● **What the task asks**: All pictures are to be excluded when the data below is output verbatim.

● **Dataset**:

■ ■ ■

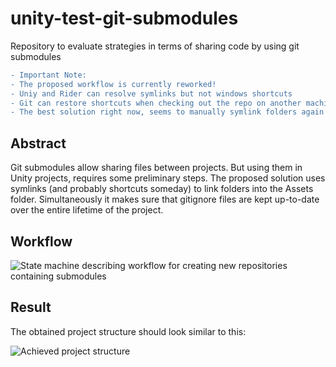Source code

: # unity-test-git-submodules
Repository to evaluate strategies in terms of sharing code by using git submodules

```diff
- Important Note:
- The proposed workflow is currently reworked!
- Uniy and Rider can resolve symlinks but not windows shortcuts
- Git can restore shortcuts when checking out the repo on another machine, but not symlinks
- The best solution right now, seems to manually symlink folders again on each machine checking a repository including submodules
```

## Abstract
Git submodules allow sharing files between projects. But using them in Unity projects, requires some preliminary steps. The proposed solution uses symlinks (and probably shortcuts someday) to link folders into the Assets folder. Simultaneously it makes sure that gitignore files are kept up-to-date over the entire lifetime of the project.

## Workflow

![State machine describing workflow for creating new repositories containing submodules](https://github.com/lars-wobus/unity-test-git-submodules/blob/master/res/umlet/workflow-1.png)


## Result
The obtained project structure should look similar to this:

![Achieved project structure](https://github.com/lars-wobus/unity-test-git-submodules/blob/master/res/umlet/final-directory-structure.png)
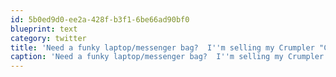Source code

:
 ```yaml
---
id: 5b0ed9d0-ee2a-428f-b3f1-6be66ad90bf0
blueprint: text
category: twitter
title: 'Need a funky laptop/messenger bag?  I''m selling my Crumpler "Considerable Embarrassment" for $40 http://tinyurl.com/27na4mq'
caption: 'Need a funky laptop/messenger bag?  I''m selling my Crumpler "Considerable Embarrassment" for $40 http://tinyurl.com/27na4mq'
---
```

■ ■ ■

● **Result**:
Source code

: # unity-test-git-submodules
Repository to evaluate strategies in terms of sharing code by using git submodules

```diff
- Important Note:
- The proposed workflow is currently reworked!
- Uniy and Rider can resolve symlinks but not windows shortcuts
- Git can restore shortcuts when checking out the repo on another machine, but not symlinks
- The best solution right now, seems to manually symlink folders again on each machine checking a repository including submodules
```

## Abstract
Git submodules allow sharing files between projects. But using them in Unity projects, requires some preliminary steps. The proposed solution uses symlinks (and probably shortcuts someday) to link folders into the Assets folder. Simultaneously it makes sure that gitignore files are kept up-to-date over the entire lifetime of the project.

## Workflow

![State machine describing workflow for creating new repositories containing submodules](https://github.com/lars-wobus/unity-test-git-submodules/blob/master/res/umlet/workflow-1.png)


## Result
The obtained project structure should look similar to this:

![Achieved project structure](https://github.com/lars-wobus/unity-test-git-submodules/blob/master/res/umlet/final-directory-structure.png)
Source code

:
 ```yaml
---
id: 5b0ed9d0-ee2a-428f-b3f1-6be66ad90bf0
blueprint: text
category: twitter
title: 'Need a funky laptop/messenger bag?  I''m selling my Crumpler "Considerable Embarrassment" for $40 http://tinyurl.com/27na4mq'
caption: 'Need a funky laptop/messenger bag?  I''m selling my Crumpler "Considerable Embarrassment" for $40 http://tinyurl.com/27na4mq'
---
```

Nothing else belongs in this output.